My undergraduate degree is in Modern History, which I read at St Hugh’s College, Oxford University. After graduating, I spent a couple of years working in the UK Parliament as a researcher, then as a policy analyst in HM Treasury and the Department for International Development, next I turned my hand to lobbying and press work, first for UNICEF UK and after that for the Heritage Lottery Fund. Finally, the message had got through: I would never find anything as interesting and fascinating as history, and so I applied to do a part-time MA in Historical Research at Birkbeck College, University of London, alongside my day job. A couple of years later, the day job disappeared when I got funding for my full-time PhD.
I completed my PhD in June 2013. I have worked as Teaching Fellow at UCL, where I was the convenor and internal examiner for BA and MA courses on gender history, taught a variety of courses at Birkbeck, University of London, and been a guest tutor at the Institute of Continuing Education, University of Cambridge.
In our spare time, my husband and I love to travel. Amongst a number of adventures, I’ve climbed up Mount Kilimanjaro in Tanzania; cycled from Saigon to Bangkok; hiked the Salkantay trail in Peru as well as the Annapurna circuit in Nepal, taken the trans-Mongolia railway from Moscow to Beijing and driven a campervan up the west coast of Australia. I enjoy spending time in countries that don’t conform to the Anglo-American capitalist/democratic model that seems to be slowly engulfing the entire world – amongst my favourite are Cuba, Bhutan, Myanmar, the state of Kerala in India, and Japan.
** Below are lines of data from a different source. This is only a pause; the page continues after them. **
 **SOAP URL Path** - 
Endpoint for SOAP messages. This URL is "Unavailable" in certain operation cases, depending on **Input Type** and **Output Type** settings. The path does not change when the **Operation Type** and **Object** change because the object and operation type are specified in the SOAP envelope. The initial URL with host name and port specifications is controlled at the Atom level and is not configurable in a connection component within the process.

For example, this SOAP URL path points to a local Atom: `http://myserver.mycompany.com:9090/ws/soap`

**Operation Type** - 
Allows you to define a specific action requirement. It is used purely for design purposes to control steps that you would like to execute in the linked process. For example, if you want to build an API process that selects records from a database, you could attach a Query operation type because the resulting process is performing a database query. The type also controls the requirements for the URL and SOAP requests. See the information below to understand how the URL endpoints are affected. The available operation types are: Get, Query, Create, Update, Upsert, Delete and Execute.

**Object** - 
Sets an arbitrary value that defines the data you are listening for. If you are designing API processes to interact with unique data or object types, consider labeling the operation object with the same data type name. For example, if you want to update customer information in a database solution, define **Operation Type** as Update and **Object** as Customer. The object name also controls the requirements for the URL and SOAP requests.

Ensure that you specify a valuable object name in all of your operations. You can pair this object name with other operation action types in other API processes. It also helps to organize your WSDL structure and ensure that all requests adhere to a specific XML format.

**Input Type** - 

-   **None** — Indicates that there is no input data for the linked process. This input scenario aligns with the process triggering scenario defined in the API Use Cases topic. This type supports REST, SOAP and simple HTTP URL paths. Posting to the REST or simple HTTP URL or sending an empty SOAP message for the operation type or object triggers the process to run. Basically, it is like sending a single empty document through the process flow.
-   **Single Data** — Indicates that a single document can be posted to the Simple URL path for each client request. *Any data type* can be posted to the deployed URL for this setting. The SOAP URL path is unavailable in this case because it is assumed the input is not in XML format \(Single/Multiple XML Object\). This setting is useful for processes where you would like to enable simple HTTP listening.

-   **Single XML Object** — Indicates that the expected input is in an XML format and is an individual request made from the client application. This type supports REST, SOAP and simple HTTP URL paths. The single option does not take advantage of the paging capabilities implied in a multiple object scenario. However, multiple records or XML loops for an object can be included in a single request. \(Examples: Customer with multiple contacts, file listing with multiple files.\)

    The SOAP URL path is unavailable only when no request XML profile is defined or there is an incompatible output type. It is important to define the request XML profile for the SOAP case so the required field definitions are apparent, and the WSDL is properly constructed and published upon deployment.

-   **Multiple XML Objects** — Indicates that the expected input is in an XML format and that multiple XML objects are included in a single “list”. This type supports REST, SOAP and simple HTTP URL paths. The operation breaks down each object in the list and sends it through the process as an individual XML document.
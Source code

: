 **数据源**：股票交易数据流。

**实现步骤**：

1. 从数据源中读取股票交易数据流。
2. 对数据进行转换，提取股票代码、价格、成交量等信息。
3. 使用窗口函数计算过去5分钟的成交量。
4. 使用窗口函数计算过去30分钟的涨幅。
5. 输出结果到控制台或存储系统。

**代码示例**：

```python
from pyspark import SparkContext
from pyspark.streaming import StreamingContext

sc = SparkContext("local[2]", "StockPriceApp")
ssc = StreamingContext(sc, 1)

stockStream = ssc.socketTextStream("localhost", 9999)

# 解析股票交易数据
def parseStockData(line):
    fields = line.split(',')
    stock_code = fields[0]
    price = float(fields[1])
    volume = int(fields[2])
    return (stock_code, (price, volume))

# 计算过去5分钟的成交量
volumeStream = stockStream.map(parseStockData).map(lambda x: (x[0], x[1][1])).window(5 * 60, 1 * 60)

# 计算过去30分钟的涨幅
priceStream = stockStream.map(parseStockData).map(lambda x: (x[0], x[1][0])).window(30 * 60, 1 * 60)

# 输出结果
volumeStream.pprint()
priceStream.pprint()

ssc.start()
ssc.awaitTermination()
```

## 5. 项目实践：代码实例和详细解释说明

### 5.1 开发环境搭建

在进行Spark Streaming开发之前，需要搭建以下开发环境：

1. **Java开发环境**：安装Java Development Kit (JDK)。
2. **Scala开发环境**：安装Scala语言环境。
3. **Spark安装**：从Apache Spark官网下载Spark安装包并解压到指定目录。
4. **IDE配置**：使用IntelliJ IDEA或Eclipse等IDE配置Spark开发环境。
I also find it fascinating to visit the sites of some of the most momentous episodes in history. I discover a sense of profundity when physically being in these places, different to that which I can gain from reading texts. Over the past few years, I’ve visited Hiroshima and Nagasaki in Japan, Hellfire Pass in Thailand, Auschwitz-Birkenau in Poland, Tuol Sleng Genocide Museum, Perm 36 – Gulag on the edge of Siberia, the Killing Fields in Cambodia, Chernobyl in the Ukraine and cycled part of the Sandakan death march in Borneo.